Additional information requested
For countries with populations less than 250 000 reporting through GAM, please provide information about the source of the treatment data. Options include the following:
- Programme data, primarily reported in aggregate: choose this option if counts are provided to the Ministry of Health disaggregated only by age and sex. Data may typically be reported as coming from DHIS, national reports, or programme reports with the original source being patient registers, pharmacy records or other routine aggregate reporting forms.
- Programme data, primarily reported using health identifiers: choose this option if counts reported to the Ministry of Health can be deduplicated over time and across facilities using health or uniquely identifying person-level information.
- National estimates based on population survey results: choose this option if you have used estimates from a national survey to derive an estimate of the number of people on treatment.
- National estimates based on cohort monitoring data: choose this option if you have derived estimates based on cohort data.
- Other: please use this option only in consultation with UNAIDS.
More detailed age-specific data are requested for children and separately by sex for adults. The subset of people newly initiating antiretroviral therapy during the last reporting year is requested.
For all countries, where available, please provide subnational data (where available) disaggregated by administrative areas, as well as city-specific data. Provide information for the capital city and one or two other key cities of high epidemiological relevance, such as those with the highest HIV burden or those that have committed to ending AIDS by 2030. The data entry screen has separate space for this. You also may submit the digital version of any related reports using the upload tool.
Strengths and weaknesses
This indicator monitors trends in antiretroviral therapy coverage in a comparable way across countries and over time. It does not, however, measure treatment cost, quality, effectiveness or adherence, which vary within and between countries and are likely to change over time.

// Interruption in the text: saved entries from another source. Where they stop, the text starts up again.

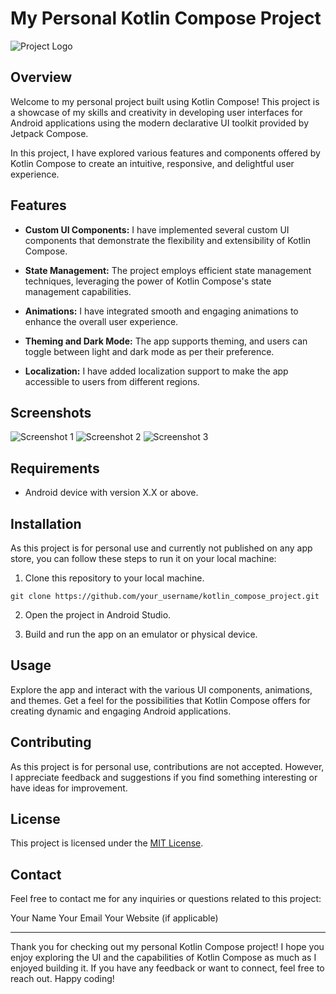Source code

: # My Personal Kotlin Compose Project

![Project Logo](project_logo.png)

## Overview

Welcome to my personal project built using Kotlin Compose! This project is a showcase of my skills and creativity in developing user interfaces for Android applications using the modern declarative UI toolkit provided by Jetpack Compose.

In this project, I have explored various features and components offered by Kotlin Compose to create an intuitive, responsive, and delightful user experience.

## Features

- **Custom UI Components:** I have implemented several custom UI components that demonstrate the flexibility and extensibility of Kotlin Compose.

- **State Management:** The project employs efficient state management techniques, leveraging the power of Kotlin Compose's state management capabilities.

- **Animations:** I have integrated smooth and engaging animations to enhance the overall user experience.

- **Theming and Dark Mode:** The app supports theming, and users can toggle between light and dark mode as per their preference.

- **Localization:** I have added localization support to make the app accessible to users from different regions.

## Screenshots

![Screenshot 1](screenshots/screenshot_1.png)
![Screenshot 2](screenshots/screenshot_2.png)
![Screenshot 3](screenshots/screenshot_3.png)

## Requirements

- Android device with version X.X or above.

## Installation

As this project is for personal use and currently not published on any app store, you can follow these steps to run it on your local machine:

1. Clone this repository to your local machine.

```
git clone https://github.com/your_username/kotlin_compose_project.git
```

2. Open the project in Android Studio.

3. Build and run the app on an emulator or physical device.

## Usage

Explore the app and interact with the various UI components, animations, and themes. Get a feel for the possibilities that Kotlin Compose offers for creating dynamic and engaging Android applications.

## Contributing

As this project is for personal use, contributions are not accepted. However, I appreciate feedback and suggestions if you find something interesting or have ideas for improvement.

## License

This project is licensed under the [MIT License](LICENSE).

## Contact

Feel free to contact me for any inquiries or questions related to this project:

Your Name
Your Email
Your Website (if applicable)

---

Thank you for checking out my personal Kotlin Compose project! I hope you enjoy exploring the UI and the capabilities of Kotlin Compose as much as I enjoyed building it. If you have any feedback or want to connect, feel free to reach out. Happy coding!
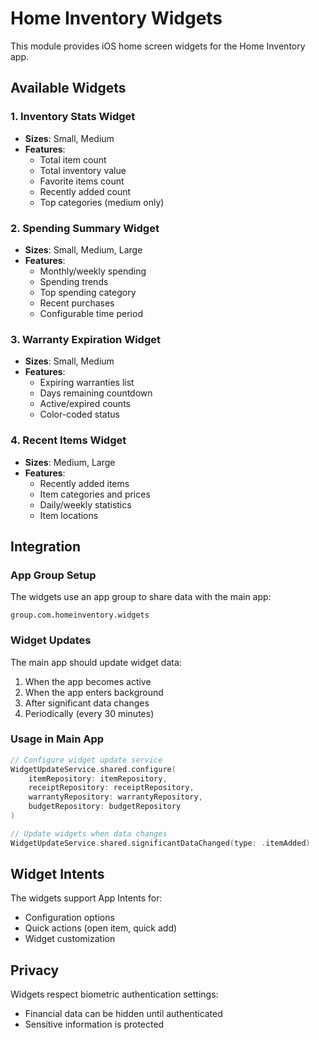# Home Inventory Widgets

This module provides iOS home screen widgets for the Home Inventory app.

## Available Widgets

### 1. Inventory Stats Widget
- **Sizes**: Small, Medium
- **Features**:
  - Total item count
  - Total inventory value
  - Favorite items count
  - Recently added count
  - Top categories (medium only)

### 2. Spending Summary Widget
- **Sizes**: Small, Medium, Large
- **Features**:
  - Monthly/weekly spending
  - Spending trends
  - Top spending category
  - Recent purchases
  - Configurable time period

### 3. Warranty Expiration Widget
- **Sizes**: Small, Medium
- **Features**:
  - Expiring warranties list
  - Days remaining countdown
  - Active/expired counts
  - Color-coded status

### 4. Recent Items Widget
- **Sizes**: Medium, Large
- **Features**:
  - Recently added items
  - Item categories and prices
  - Daily/weekly statistics
  - Item locations

## Integration

### App Group Setup

The widgets use an app group to share data with the main app:
```
group.com.homeinventory.widgets
```

### Widget Updates

The main app should update widget data:
1. When the app becomes active
2. When the app enters background
3. After significant data changes
4. Periodically (every 30 minutes)

### Usage in Main App

```swift
// Configure widget update service
WidgetUpdateService.shared.configure(
    itemRepository: itemRepository,
    receiptRepository: receiptRepository,
    warrantyRepository: warrantyRepository,
    budgetRepository: budgetRepository
)

// Update widgets when data changes
WidgetUpdateService.shared.significantDataChanged(type: .itemAdded)
```

## Widget Intents

The widgets support App Intents for:
- Configuration options
- Quick actions (open item, quick add)
- Widget customization

## Privacy

Widgets respect biometric authentication settings:
- Financial data can be hidden until authenticated
- Sensitive information is protected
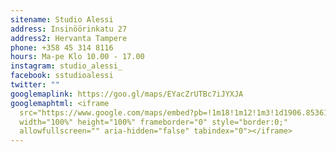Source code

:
 ```yaml
---
sitename: Studio Alessi
address: Insinöörinkatu 27
address2: Hervanta Tampere
phone: +358 45 314 8116
hours: Ma-pe Klo 10.00 - 17.00
instagram: studio_alessi_
facebook: sstudioalessi
twitter: ""
googlemaplink: https://goo.gl/maps/EYacZrUTBc7iJYXJA
googlemaphtml: <iframe
  src="https://www.google.com/maps/embed?pb=!1m18!1m12!1m3!1d1906.8536136725645!2d23.848506416158877!3d61.449710082450316!2m3!1f0!2f0!3f0!3m2!1i1024!2i768!4f13.1!3m3!1m2!1s0x468edfb0ea8bd285%3A0x6f282712f5fd0859!2sInsin%C3%B6%C3%B6rinkatu%2027%2C%2033720%20Tampere!5e0!3m2!1sru!2sfi!4v1600866393610!5m2!1sru!2sfi"
  width="100%" height="100%" frameborder="0" style="border:0;"
  allowfullscreen="" aria-hidden="false" tabindex="0"></iframe>
---
```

The accuracy of the number of people on antiretroviral therapy will depend on the quality of the underlying reporting system. Numbers of people on antiretroviral therapy may be under-reported due to missing or delayed reporting of facility data to the national level. Numbers of people on antiretroviral therapy also may be over-reported as a result of not removing people from registries who stopped treatment, died or transferred facilities. Other errors, such as incorrectly abstracting data from facility-based registries or completing reporting forms, can lead to over and underreporting to varying degrees of magnitude.